Hydrogen pick-up in Zr alloys - Muzic 2 (Project 1)

Zirconium alloys were selected for use as nuclear fuel cladding and structural fuel assembly components in nuclear reactors in the early 1950s because of an attractive combination of low thermal neutron absorption cross-section, adequate corrosion resistance in high temperature water and reasonable mechanical properties. However, aqueous corrosion and hydrogen pick-up (HPU) of zirconium alloys have now become the major factors limiting the high fuel burn-up or prolonged fuel campaigns in nuclear plant.

The general waterside corrosion kinetics of zirconium alloys has two distinct regions: the first one is an initial pre-transition period of slow parabolic or cubic corrosion rate and then followed by an abrupt increase named ‘’breakaway’’ to almost linear and cyclic corrosion rate in autoclave. HPU happens when hydrogen ions which are produced by oxidation process diffuse from the water/oxide interface to the metal/oxide interface, forming a solid solution at high temperature and then precipitating as hydrides which can lead to hydrogen embrittlement and delayed hydride cracking.

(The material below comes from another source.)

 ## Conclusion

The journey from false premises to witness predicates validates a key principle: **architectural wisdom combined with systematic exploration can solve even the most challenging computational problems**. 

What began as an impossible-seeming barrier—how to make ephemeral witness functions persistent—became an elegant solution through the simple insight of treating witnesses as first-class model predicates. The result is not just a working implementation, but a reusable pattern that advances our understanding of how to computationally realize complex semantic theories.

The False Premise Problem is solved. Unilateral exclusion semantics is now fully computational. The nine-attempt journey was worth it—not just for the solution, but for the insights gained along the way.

This project will use advanced electron microscopy methods to explore the structure and microchemistry of new low-Sn test alloys that have shown excellent corrosion resistance in autoclave testing (the developmental alloy X2 in particular).  There is almost nothing known about why these alloys have such good properties, and in particular their lowest HPU fraction and a delayed by a factor of up to 2  oxidation kinetic transition is compared to the current generation of commercial nuclear alloys.

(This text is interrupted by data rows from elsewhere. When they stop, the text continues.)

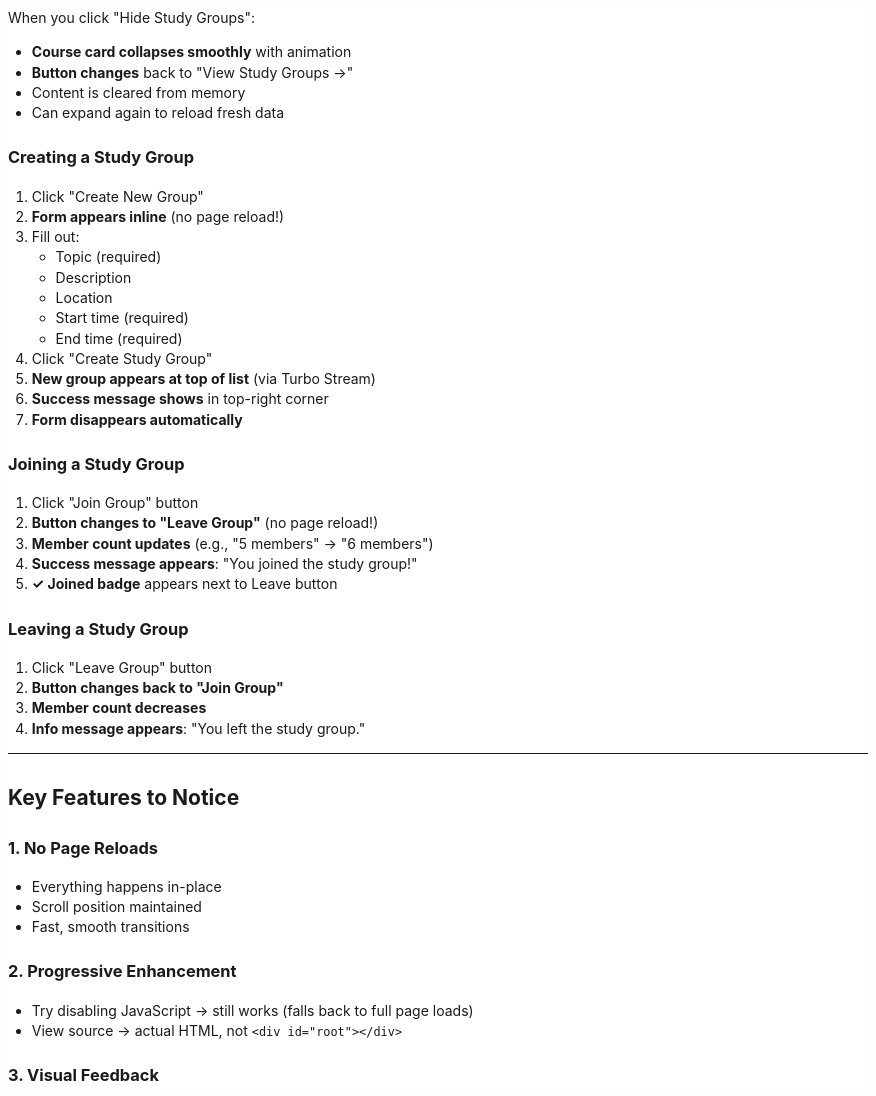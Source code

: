When you click "Hide Study Groups":

-   **Course card collapses smoothly** with animation
-   **Button changes** back to "View Study Groups →"
-   Content is cleared from memory
-   Can expand again to reload fresh data

### Creating a Study Group

1. Click "Create New Group"
2. **Form appears inline** (no page reload!)
3. Fill out:
    - Topic (required)
    - Description
    - Location
    - Start time (required)
    - End time (required)
4. Click "Create Study Group"
5. **New group appears at top of list** (via Turbo Stream)
6. **Success message shows** in top-right corner
7. **Form disappears automatically**

### Joining a Study Group

1. Click "Join Group" button
2. **Button changes to "Leave Group"** (no page reload!)
3. **Member count updates** (e.g., "5 members" → "6 members")
4. **Success message appears**: "You joined the study group!"
5. **✓ Joined badge** appears next to Leave button

### Leaving a Study Group

1. Click "Leave Group" button
2. **Button changes back to "Join Group"**
3. **Member count decreases**
4. **Info message appears**: "You left the study group."

---

## Key Features to Notice

### 1. **No Page Reloads**

-   Everything happens in-place
-   Scroll position maintained
-   Fast, smooth transitions

### 2. **Progressive Enhancement**

-   Try disabling JavaScript → still works (falls back to full page loads)
-   View source → actual HTML, not `<div id="root"></div>`

### 3. **Visual Feedback**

TEM samples is made by in situ lift-out focused ion beam (FIB) which can produce TEM thin foils less than 100 nm thick with a large homogeneous electron transparent area. Bright-field (BF) and dark-field (DF) images will give detailed information on grain size and morphology in both metal and oxide, Zr hydrides , SPPs and micropores. Selected area diffraction (SAD) patterns and chemical analysis (EDX/EELS) will further help analysing phases and grain texture, possible links between transformation of phases and can distinguish between face centred tetragonal γ-ZrH and face centred cubic δ-ZrH~1.5. Fresnel contrast in the defocused condition will be used in this work in order to study nano-porosity in the oxide. 3D FIB slicing will provide a quantitative characterisation of hydrides, cracks and SPPs distribution in oxide layer and oxide/metal interface in different stages of oxidation which will help identifying current hydrogen migration paths in oxide scale.